EXERCISE BRIEF: Look in the material below for the line with "This chapter discusses" and the line with "Still within the", then set down exactly those two lines and all lines between, nothing more.
RECORDS FOR THE EXERCISE Start Marker
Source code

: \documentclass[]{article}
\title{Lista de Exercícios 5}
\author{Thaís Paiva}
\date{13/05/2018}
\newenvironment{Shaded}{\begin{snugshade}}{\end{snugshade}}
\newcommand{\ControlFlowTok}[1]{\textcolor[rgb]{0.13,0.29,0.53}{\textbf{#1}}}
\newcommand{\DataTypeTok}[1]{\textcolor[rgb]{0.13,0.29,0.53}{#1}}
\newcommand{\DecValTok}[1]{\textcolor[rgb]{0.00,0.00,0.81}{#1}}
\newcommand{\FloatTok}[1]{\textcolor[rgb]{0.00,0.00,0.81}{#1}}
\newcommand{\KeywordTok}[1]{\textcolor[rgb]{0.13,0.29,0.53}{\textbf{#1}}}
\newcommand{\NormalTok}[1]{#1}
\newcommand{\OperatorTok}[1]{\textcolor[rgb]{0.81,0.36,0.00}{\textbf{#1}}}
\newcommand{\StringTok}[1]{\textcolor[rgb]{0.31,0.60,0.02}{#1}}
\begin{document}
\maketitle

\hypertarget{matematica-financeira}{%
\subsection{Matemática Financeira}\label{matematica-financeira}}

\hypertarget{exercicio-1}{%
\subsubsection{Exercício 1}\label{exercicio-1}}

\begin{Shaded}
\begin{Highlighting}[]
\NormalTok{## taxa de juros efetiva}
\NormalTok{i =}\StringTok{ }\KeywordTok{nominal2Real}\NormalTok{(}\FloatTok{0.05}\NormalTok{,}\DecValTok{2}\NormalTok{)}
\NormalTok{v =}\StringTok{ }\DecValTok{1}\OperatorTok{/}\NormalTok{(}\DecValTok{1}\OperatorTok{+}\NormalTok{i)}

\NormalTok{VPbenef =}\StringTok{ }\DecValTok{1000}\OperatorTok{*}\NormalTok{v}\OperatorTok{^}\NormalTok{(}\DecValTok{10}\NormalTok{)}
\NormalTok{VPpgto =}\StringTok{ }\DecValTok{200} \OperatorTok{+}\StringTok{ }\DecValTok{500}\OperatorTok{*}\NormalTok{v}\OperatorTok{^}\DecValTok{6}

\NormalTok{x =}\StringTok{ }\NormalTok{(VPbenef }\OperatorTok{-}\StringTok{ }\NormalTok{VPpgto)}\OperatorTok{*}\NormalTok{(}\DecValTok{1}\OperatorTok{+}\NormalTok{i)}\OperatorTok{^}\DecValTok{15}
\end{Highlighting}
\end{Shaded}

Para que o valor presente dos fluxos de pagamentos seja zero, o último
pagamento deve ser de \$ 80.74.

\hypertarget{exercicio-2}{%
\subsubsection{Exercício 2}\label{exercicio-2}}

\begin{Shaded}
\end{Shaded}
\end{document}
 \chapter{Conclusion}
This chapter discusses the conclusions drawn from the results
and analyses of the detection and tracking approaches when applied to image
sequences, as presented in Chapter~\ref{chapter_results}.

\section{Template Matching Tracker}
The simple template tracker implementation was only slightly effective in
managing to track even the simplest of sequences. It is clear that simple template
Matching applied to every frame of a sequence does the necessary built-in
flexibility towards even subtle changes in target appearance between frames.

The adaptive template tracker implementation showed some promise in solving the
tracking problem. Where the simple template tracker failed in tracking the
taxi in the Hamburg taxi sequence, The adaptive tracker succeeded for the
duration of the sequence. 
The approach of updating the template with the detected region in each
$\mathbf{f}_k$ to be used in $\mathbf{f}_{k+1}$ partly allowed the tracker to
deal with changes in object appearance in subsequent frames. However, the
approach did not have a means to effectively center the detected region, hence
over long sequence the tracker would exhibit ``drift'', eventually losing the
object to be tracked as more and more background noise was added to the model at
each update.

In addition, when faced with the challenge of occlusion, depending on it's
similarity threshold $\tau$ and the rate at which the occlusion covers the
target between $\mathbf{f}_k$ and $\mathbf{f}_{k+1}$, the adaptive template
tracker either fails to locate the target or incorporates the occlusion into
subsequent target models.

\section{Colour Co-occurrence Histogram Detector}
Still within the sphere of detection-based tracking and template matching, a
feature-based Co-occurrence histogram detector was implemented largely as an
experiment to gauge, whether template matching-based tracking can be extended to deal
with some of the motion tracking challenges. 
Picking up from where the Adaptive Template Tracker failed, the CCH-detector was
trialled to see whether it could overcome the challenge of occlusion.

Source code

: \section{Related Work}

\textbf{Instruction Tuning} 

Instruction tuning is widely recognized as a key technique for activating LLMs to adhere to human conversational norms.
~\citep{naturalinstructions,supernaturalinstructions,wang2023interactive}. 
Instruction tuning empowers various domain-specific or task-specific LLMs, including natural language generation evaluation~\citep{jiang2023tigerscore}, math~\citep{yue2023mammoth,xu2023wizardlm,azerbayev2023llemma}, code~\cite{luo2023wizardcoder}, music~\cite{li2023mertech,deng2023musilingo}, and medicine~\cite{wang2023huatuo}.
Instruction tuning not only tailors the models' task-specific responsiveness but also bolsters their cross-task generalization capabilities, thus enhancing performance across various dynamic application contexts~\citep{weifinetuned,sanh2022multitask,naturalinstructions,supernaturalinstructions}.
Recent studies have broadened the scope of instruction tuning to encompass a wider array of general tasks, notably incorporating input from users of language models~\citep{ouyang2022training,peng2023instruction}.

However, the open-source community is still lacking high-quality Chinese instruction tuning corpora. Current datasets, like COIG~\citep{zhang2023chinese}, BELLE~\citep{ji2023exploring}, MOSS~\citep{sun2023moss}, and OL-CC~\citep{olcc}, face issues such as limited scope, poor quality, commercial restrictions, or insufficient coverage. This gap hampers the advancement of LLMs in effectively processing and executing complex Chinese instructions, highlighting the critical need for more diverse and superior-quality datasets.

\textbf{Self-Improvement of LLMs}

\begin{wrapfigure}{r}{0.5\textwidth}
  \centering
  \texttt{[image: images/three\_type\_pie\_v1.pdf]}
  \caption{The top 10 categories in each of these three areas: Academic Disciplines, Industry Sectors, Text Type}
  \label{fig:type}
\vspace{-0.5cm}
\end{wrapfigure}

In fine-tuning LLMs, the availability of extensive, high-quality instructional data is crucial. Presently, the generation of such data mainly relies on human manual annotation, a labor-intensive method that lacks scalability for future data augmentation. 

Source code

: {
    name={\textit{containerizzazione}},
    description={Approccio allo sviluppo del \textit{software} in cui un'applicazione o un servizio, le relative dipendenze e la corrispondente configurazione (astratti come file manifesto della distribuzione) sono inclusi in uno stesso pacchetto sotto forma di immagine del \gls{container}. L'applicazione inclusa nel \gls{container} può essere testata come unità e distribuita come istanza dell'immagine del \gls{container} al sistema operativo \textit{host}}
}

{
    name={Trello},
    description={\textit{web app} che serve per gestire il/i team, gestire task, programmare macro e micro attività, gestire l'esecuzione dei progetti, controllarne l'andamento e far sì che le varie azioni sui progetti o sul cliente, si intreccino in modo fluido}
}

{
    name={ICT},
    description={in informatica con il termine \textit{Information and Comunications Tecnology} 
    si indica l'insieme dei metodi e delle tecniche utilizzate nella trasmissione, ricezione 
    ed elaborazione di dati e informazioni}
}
RECORDS FOR THE EXERCISE End Marker
RESULT BELOW:
This chapter discusses the conclusions drawn from the results
and analyses of the detection and tracking approaches when applied to image
sequences, as presented in Chapter~\ref{chapter_results}.

\section{Template Matching Tracker}
The simple template tracker implementation was only slightly effective in
managing to track even the simplest of sequences. It is clear that simple template
Matching applied to every frame of a sequence does the necessary built-in
flexibility towards even subtle changes in target appearance between frames.

The adaptive template tracker implementation showed some promise in solving the
tracking problem. Where the simple template tracker failed in tracking the
taxi in the Hamburg taxi sequence, The adaptive tracker succeeded for the
duration of the sequence. 
The approach of updating the template with the detected region in each
$\mathbf{f}_k$ to be used in $\mathbf{f}_{k+1}$ partly allowed the tracker to
deal with changes in object appearance in subsequent frames. However, the
approach did not have a means to effectively center the detected region, hence
over long sequence the tracker would exhibit ``drift'', eventually losing the
object to be tracked as more and more background noise was added to the model at
each update.

In addition, when faced with the challenge of occlusion, depending on it's
similarity threshold $\tau$ and the rate at which the occlusion covers the
target between $\mathbf{f}_k$ and $\mathbf{f}_{k+1}$, the adaptive template
tracker either fails to locate the target or incorporates the occlusion into
subsequent target models.

\section{Colour Co-occurrence Histogram Detector}
Still within the sphere of detection-based tracking and template matching, a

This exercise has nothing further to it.